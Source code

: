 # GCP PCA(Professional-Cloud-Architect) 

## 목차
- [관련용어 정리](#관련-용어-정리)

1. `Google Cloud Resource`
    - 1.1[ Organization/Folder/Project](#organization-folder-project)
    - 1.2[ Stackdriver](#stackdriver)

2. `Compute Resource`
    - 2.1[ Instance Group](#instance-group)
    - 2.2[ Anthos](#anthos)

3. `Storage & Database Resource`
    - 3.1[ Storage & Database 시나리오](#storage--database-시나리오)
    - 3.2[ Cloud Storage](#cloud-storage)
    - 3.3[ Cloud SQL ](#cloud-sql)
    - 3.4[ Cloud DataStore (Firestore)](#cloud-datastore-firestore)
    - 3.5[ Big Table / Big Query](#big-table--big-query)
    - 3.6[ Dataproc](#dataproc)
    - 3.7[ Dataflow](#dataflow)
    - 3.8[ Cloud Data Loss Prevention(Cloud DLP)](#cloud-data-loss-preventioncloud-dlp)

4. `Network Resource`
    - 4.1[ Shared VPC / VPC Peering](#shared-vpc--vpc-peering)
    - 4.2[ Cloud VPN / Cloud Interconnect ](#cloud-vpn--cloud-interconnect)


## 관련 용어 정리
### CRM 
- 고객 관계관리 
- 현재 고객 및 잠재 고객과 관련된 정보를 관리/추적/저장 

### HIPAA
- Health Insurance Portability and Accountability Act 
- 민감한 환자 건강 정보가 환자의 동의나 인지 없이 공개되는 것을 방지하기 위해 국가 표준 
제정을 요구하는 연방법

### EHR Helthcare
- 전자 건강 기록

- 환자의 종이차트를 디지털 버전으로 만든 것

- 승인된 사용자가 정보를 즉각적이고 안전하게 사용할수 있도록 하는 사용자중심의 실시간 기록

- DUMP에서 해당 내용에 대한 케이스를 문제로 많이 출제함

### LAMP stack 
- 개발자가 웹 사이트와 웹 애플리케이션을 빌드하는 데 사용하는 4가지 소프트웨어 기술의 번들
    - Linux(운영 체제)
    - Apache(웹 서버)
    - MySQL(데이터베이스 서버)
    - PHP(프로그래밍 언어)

════════════════════

Repeat only what runs from the line holding "- 4.1[ Shared" to the end of the data, keeping every line exactly as written, first and last included.

    - 4.1[ Shared VPC / VPC Peering](#shared-vpc--vpc-peering)
    - 4.2[ Cloud VPN / Cloud Interconnect ](#cloud-vpn--cloud-interconnect)


## 관련 용어 정리
### CRM 
- 고객 관계관리 
- 현재 고객 및 잠재 고객과 관련된 정보를 관리/추적/저장 

### HIPAA
- Health Insurance Portability and Accountability Act 
- 민감한 환자 건강 정보가 환자의 동의나 인지 없이 공개되는 것을 방지하기 위해 국가 표준 
제정을 요구하는 연방법

### EHR Helthcare
- 전자 건강 기록

- 환자의 종이차트를 디지털 버전으로 만든 것

- 승인된 사용자가 정보를 즉각적이고 안전하게 사용할수 있도록 하는 사용자중심의 실시간 기록

- DUMP에서 해당 내용에 대한 케이스를 문제로 많이 출제함

### LAMP stack 
- 개발자가 웹 사이트와 웹 애플리케이션을 빌드하는 데 사용하는 4가지 소프트웨어 기술의 번들
    - Linux(운영 체제)
    - Apache(웹 서버)
    - MySQL(데이터베이스 서버)
    - PHP(프로그래밍 언어)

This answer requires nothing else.